Elle a connu des modernisations successives et a déménagé récemment dans un bâtiment spécialement conçu pour privilégier le patient et l’exercice médical dans des conditions optimales. Ce déménagement s’accompagne d’une augmentation de la capacité d’accueil dans les différents services.

Demande 

Après avoir augmenté les effectifs, la direction se rend compte que le ratio soignants/patients est trop élevé dans 4 services. Une réduction d’effectifs est envisagée. La direction et les partenaires sociaux souhaitent dresser un état des lieux de la charge de travail du personnel soignant dans les 4 services concernés, à savoir : la chirurgie viscérale, la chirurgie orthopédique, l'unité de soins intensifs (USI) et la médecine.

Démarche 

La charge de travail ne se réduit pas à la seule analyse technique du métier (le travail proprement dit). Elle comprend deux dimensions supplémentaires : mentale et subjective (ou émotionnelle). Cette approche permet de dépasser une cadence de travail qui serait fixe (calculable selon un ratio soignants/patients), pour adopter un rythme de travail qui sera, lui, variable au cours de l’année.

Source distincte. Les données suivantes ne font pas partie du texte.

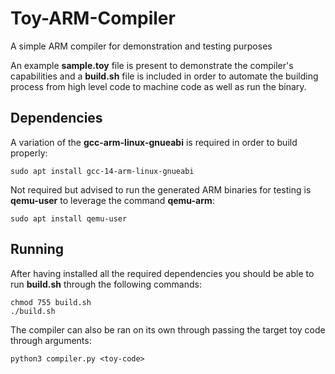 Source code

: # Toy-ARM-Compiler
A simple ARM compiler for demonstration and testing purposes

An example **sample.toy** file is present to demonstrate the compiler's capabilities and a **build.sh** file is included in order to automate the building process from high level code to machine code as well as run the binary.

## Dependencies

A variation of the **gcc-arm-linux-gnueabi** is required in order to build properly:
```
sudo apt install gcc-14-arm-linux-gnueabi
```

Not required but advised to run the generated ARM binaries for testing is **qemu-user** to leverage the command **qemu-arm**:
```
sudo apt install qemu-user
```
## Running
After having installed all the required dependencies you should be able to run **build.sh** through the following commands:
```
chmod 755 build.sh
./build.sh
```
The compiler can also be ran on its own through passing the target toy code through arguments:
```
python3 compiler.py <toy-code>
```
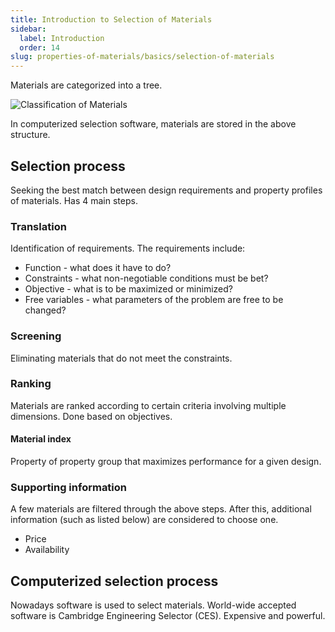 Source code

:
 ```yaml
---
title: Introduction to Selection of Materials
sidebar:
  label: Introduction
  order: 14
slug: properties-of-materials/basics/selection-of-materials
---
```


Materials are categorized into a tree.

![Classification of Materials](/props/materials-classification.jpg)

In computerized selection software, materials are stored in the above structure.

## Selection process

Seeking the best match between design requirements and property profiles of
materials. Has 4 main steps.

### Translation

Identification of requirements. The requirements include:

- Function - what does it have to do?
- Constraints - what non-negotiable conditions must be bet?
- Objective - what is to be maximized or minimized?
- Free variables - what parameters of the problem are free to be changed?

### Screening

Eliminating materials that do not meet the constraints.

### Ranking

Materials are ranked according to certain criteria involving multiple
dimensions. Done based on objectives.

#### Material index

Property of property group that maximizes performance for a given design.

### Supporting information

A few materials are filtered through the above steps. After this, additional
information (such as listed below) are considered to choose one.

- Price
- Availability

## Computerized selection process

Nowadays software is used to select materials. World-wide accepted software is
Cambridge Engineering Selector (CES). Expensive and powerful.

Techniquement, la charge de travail varie en fonction de plusieurs facteurs, à commencer par le patient et son état (âge, pathologie…). Dans une journée, le nombre de pansements réalisés peut aller de 6 à 17 et la durée du soin oscille entre 5 et 45 minutes, voire 1h 15 pour certaines affections.

Interviennent également, le nombre d’entrées et de sorties dans les services, ainsi que le nombre de blocs en activité. En effet, il faut préparer le patient, pour son opération, et l'accueillir dans le service après son passage en salle de réveil, ce qui peut mobiliser 4 personnes pour transférer le patient du brancard au lit.

La charge mentale dépend, elle :
- du volume d’informations à retenir au cours de la journée ;
- du glissement de fonctions des médecins vers les infirmières, des infirmières vers les aides soignantes et inversement ;
- du non respect des horaires de visite des médecins qui entraîne une désorganisation du ou des services concernés ;
- de l’interruption inopinée des tâches pour en faire d’autres, plus urgentes ou plus essentielles ;
- de la coordination avec les brancardiers et entre les services tels que la radiologie et le bloc opératoire ;
- de l’impossibilité pour les soignants de planifier leurs tâches de la journée.

Par ailleurs, l'organisation mise en place sur le précédent site a été purement et simplement transférée sur le nouveau, sans tenir compte de ses spécificités telles l’augmentation de la capacité d’accueil, du nombre de chirurgien et des médecins intervenants au sein de la clinique.

Reste la charge subjective ou émotionnelle, qui intervient essentiellement dans la relation au patient. Cette dernière se caractérise de façon un peu différente dans les services. Par exemple, la relation à la mort est très importante dans le service de médecine ; les situations de détresse du patient sont, elles, davantage présentes en chirurgie viscérale et orthopédique. Ces relations au patient engendrent chez les soignants une charge émotionnelle importante difficilement quantifiable car totalement subjective. Mais les effets sur la charge de travail sont réels notamment sur la perception de cette charge.

Bilan 

La direction a maintenu les effectifs en chirurgie. Elle a accepté de retravailler la notion d’effectif en prenant en compte, par exemple, les pics d’activité pendant certaine période de l’année où la clinique remplit ses lits en acceptant plus de patients âgés et grabataires venant de maison de retraite.
Elle a mis en place un médecin référent anesthésiste pour le personnel soignant au sein de chaque service.
Elle a également pris conscience que, au-delà du problème d’effectif, un travail important devait être engagé sur l’organisation du travail, avec l'aide d'un consultant.